Housing Starts, Permits Decline as Multi-family Sector Drags

The US Commerce Department reported Wednesday that housing starts declined nearly 10 percent in June while permits for future home construction slipped 7.5 percent. Both figures surprised analysts and are solid indicators that home construction fell off at the end of the second quarter. A separate report Tuesday showed growing confidence among builders, however, suggesting construction will likely pick up in the second half of the year.

According to the Commerce Department report, housing starts fell 9.9 percent from May to June to a seasonally adjusted annual pace of 836,000 units.
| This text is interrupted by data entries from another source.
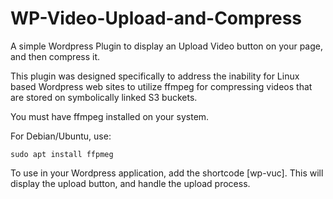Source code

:# WP-Video-Upload-and-Compress

A simple Wordpress Plugin to display an Upload Video button on your page, and then compress it.

This plugin was designed specifically to address the inability for Linux based Wordpress web sites to utilize ffmpeg for compressing videos that are stored on symbolically linked S3 buckets.

You must have ffmpeg installed on your system.

For Debian/Ubuntu, use:

`sudo apt install ffpmeg`

To use in your Wordpress application, add the shortcode [wp-vuc].  This will display the upload button, and handle the upload process.

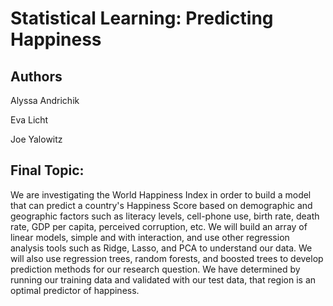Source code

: # Statistical Learning: Predicting Happiness

## Authors

Alyssa Andrichik

Eva Licht

Joe Yalowitz

## Final Topic:

We are investigating the World Happiness Index in order to build a model that can predict a country's Happiness Score based on demographic and geographic factors such as literacy levels, cell-phone use, birth rate, death rate, GDP per capita, perceived corruption, etc. We will build an array of linear models, simple and with interaction, and use other regression analysis tools such as Ridge, Lasso, and PCA to understand our data. We will also use regression trees, random forests, and boosted trees to develop prediction methods for our research question. We have determined by running our training data and validated with our test data, that region is an optimal predictor of happiness.  



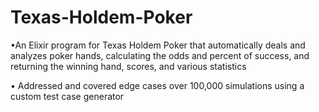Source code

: # Texas-Holdem-Poker

•An Elixir program for Texas Holdem Poker that automatically deals and analyzes poker hands, calculating the odds and percent of success, and returning the winning hand, scores, and various statistics

•	Addressed and covered edge cases over 100,000 simulations using a custom test case generator

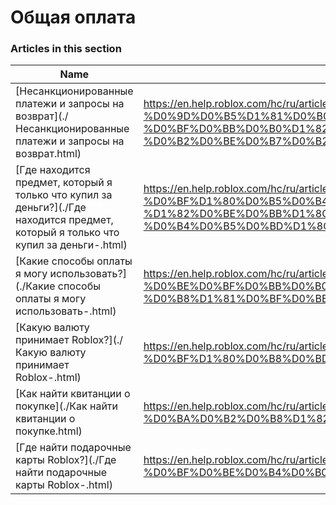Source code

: # Общая оплата  
### Articles in this section
Name|URL
-|-
[Несанкционированные платежи и запросы на возврат](./Несанкционированные платежи и запросы на возврат.html) |https://en.help.roblox.com/hc/ru/articles/203312650-%D0%9D%D0%B5%D1%81%D0%B0%D0%BD%D0%BA%D1%86%D0%B8%D0%BE%D0%BD%D0%B8%D1%80%D0%BE%D0%B2%D0%B0%D0%BD%D0%BD%D1%8B%D0%B5-%D0%BF%D0%BB%D0%B0%D1%82%D0%B5%D0%B6%D0%B8-%D0%B8-%D0%B7%D0%B0%D0%BF%D1%80%D0%BE%D1%81%D1%8B-%D0%BD%D0%B0-%D0%B2%D0%BE%D0%B7%D0%B2%D1%80%D0%B0%D1%82
[Где находится предмет, который я только что купил за деньги?](./Где находится предмет, который я только что купил за деньги-.html) |https://en.help.roblox.com/hc/ru/articles/360000230723-%D0%93%D0%B4%D0%B5-%D0%BD%D0%B0%D1%85%D0%BE%D0%B4%D0%B8%D1%82%D1%81%D1%8F-%D0%BF%D1%80%D0%B5%D0%B4%D0%BC%D0%B5%D1%82-%D0%BA%D0%BE%D1%82%D0%BE%D1%80%D1%8B%D0%B9-%D1%8F-%D1%82%D0%BE%D0%BB%D1%8C%D0%BA%D0%BE-%D1%87%D1%82%D0%BE-%D0%BA%D1%83%D0%BF%D0%B8%D0%BB-%D0%B7%D0%B0-%D0%B4%D0%B5%D0%BD%D1%8C%D0%B3%D0%B8
[Какие способы оплаты я могу использовать?](./Какие способы оплаты я могу использовать-.html) |https://en.help.roblox.com/hc/ru/articles/203312580-%D0%9A%D0%B0%D0%BA%D0%B8%D0%B5-%D1%81%D0%BF%D0%BE%D1%81%D0%BE%D0%B1%D1%8B-%D0%BE%D0%BF%D0%BB%D0%B0%D1%82%D1%8B-%D1%8F-%D0%BC%D0%BE%D0%B3%D1%83-%D0%B8%D1%81%D0%BF%D0%BE%D0%BB%D1%8C%D0%B7%D0%BE%D0%B2%D0%B0%D1%82%D1%8C
[Какую валюту принимает Roblox?](./Какую валюту принимает Roblox-.html) |https://en.help.roblox.com/hc/ru/articles/203312600-%D0%9A%D0%B0%D0%BA%D1%83%D1%8E-%D0%B2%D0%B0%D0%BB%D1%8E%D1%82%D1%83-%D0%BF%D1%80%D0%B8%D0%BD%D0%B8%D0%BC%D0%B0%D0%B5%D1%82-Roblox
[Как найти квитанции о покупке](./Как найти квитанции о покупке.html) |https://en.help.roblox.com/hc/ru/articles/6852905161876-%D0%9A%D0%B0%D0%BA-%D0%BD%D0%B0%D0%B9%D1%82%D0%B8-%D0%BA%D0%B2%D0%B8%D1%82%D0%B0%D0%BD%D1%86%D0%B8%D0%B8-%D0%BE-%D0%BF%D0%BE%D0%BA%D1%83%D0%BF%D0%BA%D0%B5
[Где найти подарочные карты Roblox?](./Где найти подарочные карты Roblox-.html) |https://en.help.roblox.com/hc/ru/articles/203312720-%D0%93%D0%B4%D0%B5-%D0%BD%D0%B0%D0%B9%D1%82%D0%B8-%D0%BF%D0%BE%D0%B4%D0%B0%D1%80%D0%BE%D1%87%D0%BD%D1%8B%D0%B5-%D0%BA%D0%B0%D1%80%D1%82%D1%8B-Roblox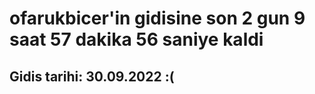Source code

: # ofarukbicer'in gidisine son 2 gun 9 saat 57 dakika 56 saniye kaldi

## Gidis tarihi: 30.09.2022 :(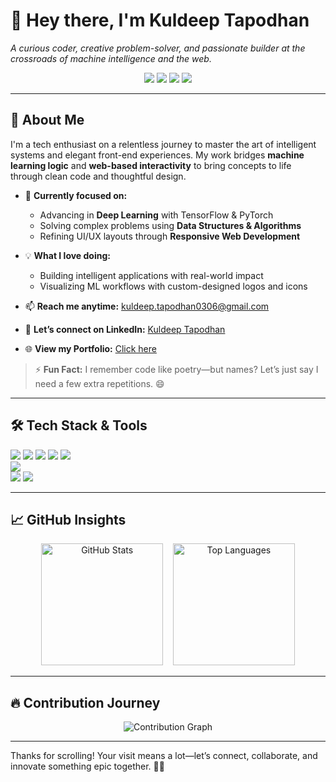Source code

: # 👋 Hey there, I'm Kuldeep Tapodhan  
*A curious coder, creative problem-solver, and passionate builder at the crossroads of machine intelligence and the web.*

<p align="center">
  <img src="https://img.shields.io/badge/Machine%20Learning-%2300C7B7.svg?&style=for-the-badge" />
  <img src="https://img.shields.io/badge/Web%20Development-%233399FF.svg?&style=for-the-badge" />
  <img src="https://img.shields.io/badge/Deep%20Learning-%23E34F26.svg?&style=for-the-badge" />
  <img src="https://img.shields.io/badge/Data%20Structures%20&%20Algorithms-%23FFD700.svg?&style=for-the-badge" />
</p>

---

## 🚀 About Me  

I'm a tech enthusiast on a relentless journey to master the art of intelligent systems and elegant front-end experiences. My work bridges **machine learning logic** and **web-based interactivity** to bring concepts to life through clean code and thoughtful design.

- 🎯 **Currently focused on:**  
  - Advancing in **Deep Learning** with TensorFlow & PyTorch  
  - Solving complex problems using **Data Structures & Algorithms**  
  - Refining UI/UX layouts through **Responsive Web Development**

- 💡 **What I love doing:**  
  - Building intelligent applications with real-world impact  
  - Visualizing ML workflows with custom-designed logos and icons  
 


- 📫 **Reach me anytime:** [kuldeep.tapodhan0306@gmail.com](mailto:kuldeep.tapodhan0306@gmail.com)  
- 💼 **Let’s connect on LinkedIn:** [Kuldeep Tapodhan](https://www.linkedin.com/in/kuldeep-tapodhan-780701251)  
- 🌐 **View my Portfolio:** [Click here](https://kuldeep-tapodhan.github.io/Portfolio/)  

> ⚡ **Fun Fact:** I remember code like poetry—but names? Let’s just say I need a few extra repetitions. 😄

---

## 🛠️ Tech Stack & Tools  

<p align="left">
  <img src="https://img.shields.io/badge/Python-%233776AB.svg?&logo=python&logoColor=white&style=for-the-badge" />
  <img src="https://img.shields.io/badge/JavaScript-%23F7DF1E.svg?&logo=javascript&logoColor=black&style=for-the-badge" />
  <img src="https://img.shields.io/badge/Java-%23ED8B00.svg?&logo=openjdk&logoColor=white&style=for-the-badge" />
  <img src="https://img.shields.io/badge/HTML-%23E34F26.svg?&logo=html5&logoColor=white&style=for-the-badge" />
  <img src="https://img.shields.io/badge/CSS-%231572B6.svg?&logo=css3&logoColor=white&style=for-the-badge" />
  <br>
  <img src="https://img.shields.io/badge/TensorFlow-%23FF6F00.svg?&logo=tensorflow&logoColor=white&style=for-the-badge" />
<!--   <img src="https://img.shields.io/badge/PyTorch-%23EE4C2C.svg?&logo=pytorch&logoColor=white&style=for-the-badge" />
  <img src="https://img.shields.io/badge/React-%2361DAFB.svg?&logo=react&logoColor=black&style=for-the-badge" />
  <img src="https://img.shields.io/badge/Node.js-%23339933.svg?&logo=node.js&logoColor=white&style=for-the-badge" /> -->
  <br>
  <img src="https://img.shields.io/badge/Git-%23F05032.svg?&logo=git&logoColor=white&style=for-the-badge" />
  <img src="https://img.shields.io/badge/GitHub-%2312100E.svg?&logo=github&logoColor=white&style=for-the-badge" />
</p>

---

## 📈 GitHub Insights  

<div align="center">

  <img height="195px" src="https://github-readme-stats.vercel.app/api?username=Kuldeep-Tapodhan&show_icons=true&theme=radical&count_private=true" alt="GitHub Stats" />&nbsp;&nbsp;&nbsp;
  <img height="195px" src="https://github-readme-stats.vercel.app/api/top-langs/?username=Kuldeep-Tapodhan&layout=compact&theme=radical&hide_border=true" alt="Top Languages" />
  
</div>

---

## 🔥 Contribution Journey  

<p align="center">
  <img src="https://github-readme-activity-graph.vercel.app/graph?username=Kuldeep-Tapodhan&theme=radical" alt="Contribution Graph" />
</p>

---


Thanks for scrolling! Your visit means a lot—let’s connect, collaborate, and innovate something epic together. 🚀✨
The figure marks the slowest pace for new housing projects since last August and is considerably lower than the consensus estimate of a 959,000-pace from a group of economists that took part in a recent Reuters poll. Permits for future projects, meanwhile, fell by 7.5 percent to an adjusted pace of 911,000 units, well below the 1 million-unit pace expected by the Reuters economists.

Despite the unexpected declines in starts and permits last month, economists are still relatively optimistic about the housing sector moving forward, particularly given that the bulk of the declines were fueled by weakness in the volatile multi-family housing sector. Starts of single-family housing units only slipped 0.8 percent last month to an adjusted 591,000 pace, while starts for multi-family units fell a staggering 26.2 percent to a 245,000 pace. Permits for single-family homes, meanwhile, rose 0.6 percent to a 624,000 unit pace.